In their globe-spanning surveillance for terrorism suspects and other targets, the US National Security Agency and its British counterpart GCHQ have been trying to exploit mobile phone technology, a report in The New York Times said.
When a smartphone owner opens Angry Birds, the popular game, and starts slinging birds at chortling green pigs, spies could be lurking in the background to snatch intimate details like a user's "political alignment" and sexual orientation, the report said.
Since then, the agencies have traded recipes for grabbing location and planning data when a target uses Google Maps, and for vacuuming up address books, buddy lists, telephone logs and the geographic data embedded in photographs when someone sends a post to the mobile versions of Facebook, Flickr, LinkedIn, Twitter and other Internet services, it said.
The trawling done by the spy agencies scoops up location, age, sex and other personal information of the users.
The efforts were part of an initiative called "the mobile surge," according to a 2011 British document, an analogy to the troop surges in Iraq and Afghanistan.

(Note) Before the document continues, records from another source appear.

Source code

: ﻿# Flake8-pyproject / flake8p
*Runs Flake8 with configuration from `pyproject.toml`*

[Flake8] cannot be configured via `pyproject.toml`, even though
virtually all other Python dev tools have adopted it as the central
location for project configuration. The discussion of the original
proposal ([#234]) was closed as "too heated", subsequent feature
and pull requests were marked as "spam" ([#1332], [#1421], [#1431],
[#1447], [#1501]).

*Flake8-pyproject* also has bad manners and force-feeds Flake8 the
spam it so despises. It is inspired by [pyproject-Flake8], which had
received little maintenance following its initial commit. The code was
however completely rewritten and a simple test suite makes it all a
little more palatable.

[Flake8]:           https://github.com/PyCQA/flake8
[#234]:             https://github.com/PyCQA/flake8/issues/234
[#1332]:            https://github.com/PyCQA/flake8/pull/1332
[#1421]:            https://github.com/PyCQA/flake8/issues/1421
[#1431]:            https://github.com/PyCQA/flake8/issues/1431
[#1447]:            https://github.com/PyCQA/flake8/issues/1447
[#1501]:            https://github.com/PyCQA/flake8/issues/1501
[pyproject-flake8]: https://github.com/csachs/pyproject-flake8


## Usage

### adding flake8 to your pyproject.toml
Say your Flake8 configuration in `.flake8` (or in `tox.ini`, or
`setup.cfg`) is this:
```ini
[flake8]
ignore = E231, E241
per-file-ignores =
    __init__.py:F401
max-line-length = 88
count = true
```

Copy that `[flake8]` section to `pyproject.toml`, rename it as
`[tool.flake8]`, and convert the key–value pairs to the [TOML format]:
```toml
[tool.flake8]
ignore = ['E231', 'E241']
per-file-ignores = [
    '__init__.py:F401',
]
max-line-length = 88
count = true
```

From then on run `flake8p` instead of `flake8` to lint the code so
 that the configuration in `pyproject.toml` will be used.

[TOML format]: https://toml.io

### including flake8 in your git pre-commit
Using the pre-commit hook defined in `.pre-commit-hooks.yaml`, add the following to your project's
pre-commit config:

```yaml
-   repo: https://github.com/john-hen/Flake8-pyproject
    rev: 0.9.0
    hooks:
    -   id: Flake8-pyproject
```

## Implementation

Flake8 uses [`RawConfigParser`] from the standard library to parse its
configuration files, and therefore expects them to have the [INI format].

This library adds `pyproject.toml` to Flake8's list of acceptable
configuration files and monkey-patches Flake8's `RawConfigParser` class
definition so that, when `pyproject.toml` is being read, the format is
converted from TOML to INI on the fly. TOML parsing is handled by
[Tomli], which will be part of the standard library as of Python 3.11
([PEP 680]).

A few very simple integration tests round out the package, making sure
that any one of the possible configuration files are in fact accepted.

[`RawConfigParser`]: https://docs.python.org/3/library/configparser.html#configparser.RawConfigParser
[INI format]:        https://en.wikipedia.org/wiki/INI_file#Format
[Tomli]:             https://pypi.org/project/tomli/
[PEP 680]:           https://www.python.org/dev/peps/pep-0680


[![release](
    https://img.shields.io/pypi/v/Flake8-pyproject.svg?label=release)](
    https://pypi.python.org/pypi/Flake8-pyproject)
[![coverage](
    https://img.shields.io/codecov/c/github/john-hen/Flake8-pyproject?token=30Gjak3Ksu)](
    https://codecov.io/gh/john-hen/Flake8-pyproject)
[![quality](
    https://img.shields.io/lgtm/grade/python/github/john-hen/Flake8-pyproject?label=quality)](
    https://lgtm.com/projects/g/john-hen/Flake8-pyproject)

An NSA analyst's enthusiasm was evident in the breathless title - "Golden Nugget!" - given to a slide for a top-secret talk in 2010 that described iPhones and Android phones as rich resources, the report said.
The scale and the specifics of the data haul are not clear, it said.
President Barack Obama announced new restrictions this month to better protect the privacy of ordinary Americans and foreigners from government surveillance, including limits on how the NSA can view the metadata of Americans' phone calls.
However, he did not address the information that the intelligence agencies get from leaky apps and other smartphone functions.